I noticed, when I first worked in the city, that if I walked through a train station in my business suit, people would walk around me.  I would be served with respect in shops, and people would address me directly when speaking to me.  If I made exactly the same journey in a track suit and trainers, I may as well have been invisible.  It was crazy.  I was the same, it was just the public perception of me that changed.

Anyway, this is how I feel right now; invisible.  My husband seems to think I have an endless supply of money; I don't.  And what I do have, he needs to pay this, that and the other.  Yeah, right.  But it means that as a woman, I can't do all the things that make me feel feminine.  I would kill for a nice haircut, maybe to have my nails done, a few new clothes.  They wouldn't have to be expensive; right now, I'd settle for second hand!!

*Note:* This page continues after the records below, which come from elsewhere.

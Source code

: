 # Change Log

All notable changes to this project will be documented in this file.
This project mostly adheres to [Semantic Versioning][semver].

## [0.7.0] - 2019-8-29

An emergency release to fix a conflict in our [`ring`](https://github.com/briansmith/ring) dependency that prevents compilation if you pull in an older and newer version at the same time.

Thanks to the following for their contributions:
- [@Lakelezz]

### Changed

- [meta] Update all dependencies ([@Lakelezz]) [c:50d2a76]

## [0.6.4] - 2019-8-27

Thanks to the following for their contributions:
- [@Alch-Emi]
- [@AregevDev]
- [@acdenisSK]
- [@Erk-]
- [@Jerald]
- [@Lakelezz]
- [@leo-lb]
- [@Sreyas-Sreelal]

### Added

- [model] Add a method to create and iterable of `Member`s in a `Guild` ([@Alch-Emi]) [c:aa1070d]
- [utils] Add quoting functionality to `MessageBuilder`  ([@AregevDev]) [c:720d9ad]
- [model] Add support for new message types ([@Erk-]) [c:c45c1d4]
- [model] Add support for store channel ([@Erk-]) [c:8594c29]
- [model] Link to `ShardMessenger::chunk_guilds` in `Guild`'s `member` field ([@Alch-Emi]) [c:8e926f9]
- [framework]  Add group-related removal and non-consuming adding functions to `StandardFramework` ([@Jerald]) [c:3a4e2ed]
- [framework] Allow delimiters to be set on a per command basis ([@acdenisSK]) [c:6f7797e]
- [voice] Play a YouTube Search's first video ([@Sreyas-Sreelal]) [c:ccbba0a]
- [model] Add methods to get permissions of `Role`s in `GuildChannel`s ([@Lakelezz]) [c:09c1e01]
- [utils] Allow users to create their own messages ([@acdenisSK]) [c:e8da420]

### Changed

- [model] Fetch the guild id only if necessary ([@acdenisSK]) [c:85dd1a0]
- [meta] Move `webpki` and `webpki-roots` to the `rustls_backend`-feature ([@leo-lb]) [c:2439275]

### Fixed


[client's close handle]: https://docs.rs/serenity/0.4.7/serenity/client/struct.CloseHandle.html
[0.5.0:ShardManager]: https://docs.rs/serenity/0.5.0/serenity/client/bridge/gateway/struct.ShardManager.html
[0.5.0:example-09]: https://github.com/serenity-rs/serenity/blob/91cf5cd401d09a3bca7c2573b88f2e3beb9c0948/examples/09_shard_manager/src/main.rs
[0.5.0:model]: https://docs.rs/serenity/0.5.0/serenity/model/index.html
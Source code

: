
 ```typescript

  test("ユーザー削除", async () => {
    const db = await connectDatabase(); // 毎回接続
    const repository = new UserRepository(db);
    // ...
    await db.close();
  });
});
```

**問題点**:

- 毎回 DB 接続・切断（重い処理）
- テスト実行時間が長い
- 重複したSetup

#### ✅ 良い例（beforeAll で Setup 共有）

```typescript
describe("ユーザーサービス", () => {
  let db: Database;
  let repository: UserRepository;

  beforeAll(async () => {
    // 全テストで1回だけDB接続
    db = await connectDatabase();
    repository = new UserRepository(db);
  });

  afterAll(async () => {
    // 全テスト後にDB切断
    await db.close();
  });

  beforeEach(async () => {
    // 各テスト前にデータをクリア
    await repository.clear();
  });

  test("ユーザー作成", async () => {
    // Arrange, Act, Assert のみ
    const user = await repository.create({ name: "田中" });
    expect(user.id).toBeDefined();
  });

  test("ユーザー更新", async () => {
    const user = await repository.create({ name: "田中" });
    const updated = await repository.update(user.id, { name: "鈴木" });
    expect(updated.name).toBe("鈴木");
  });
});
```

I don't feel like me anymore.  It's something else the TS has taken.  Maybe one day, I'll find myself again.  But it's prbably not going to happen until I can breathe better.  I'm trying to do the right thing and accept that.

If someone could offer you a great day out, where would you go an what would you do?  Me, I would go for a day out at the theatres in London.  I'd see two performances, and get to meet the cast, who would give me all the merchandise from the show.  And I'd take lots of pictures.  I love all those T shirts and caps and mugs and things that you get when you go to see a show in theatreland.  I miss doing that.  I miss having the money to do that.

God, I sound so mercenary.  But it's true, to a certain extent, that money makes the world go round.  It's not essential, but it does open doors.  I wish that a few doors would open for me right now.  I just seem to have lost the ability to figure out how that can happen.

1 comment:

  1. From what I recall, when you are on benefits for a while, you can apply for certain grants. Such as a decorating grants and perhaps a clothing grant. It works kinda like a loan that you dont have to pay off. Maybe worth looking at, or speaking to someone in Citizens advice.

    As for clothing, you lose as London dont have many Asdas, especially not big ones. I love my asda clothes, there cheap, yet fairly good quality. I often get my stuff in the sales and its rare I pay over £10 for jeans and £3 t shirts. Perhaps, worth looking online, though you would have to pay postage. Other good sources are ebay. Maybe you could try to get perhaps one small item every fortnight.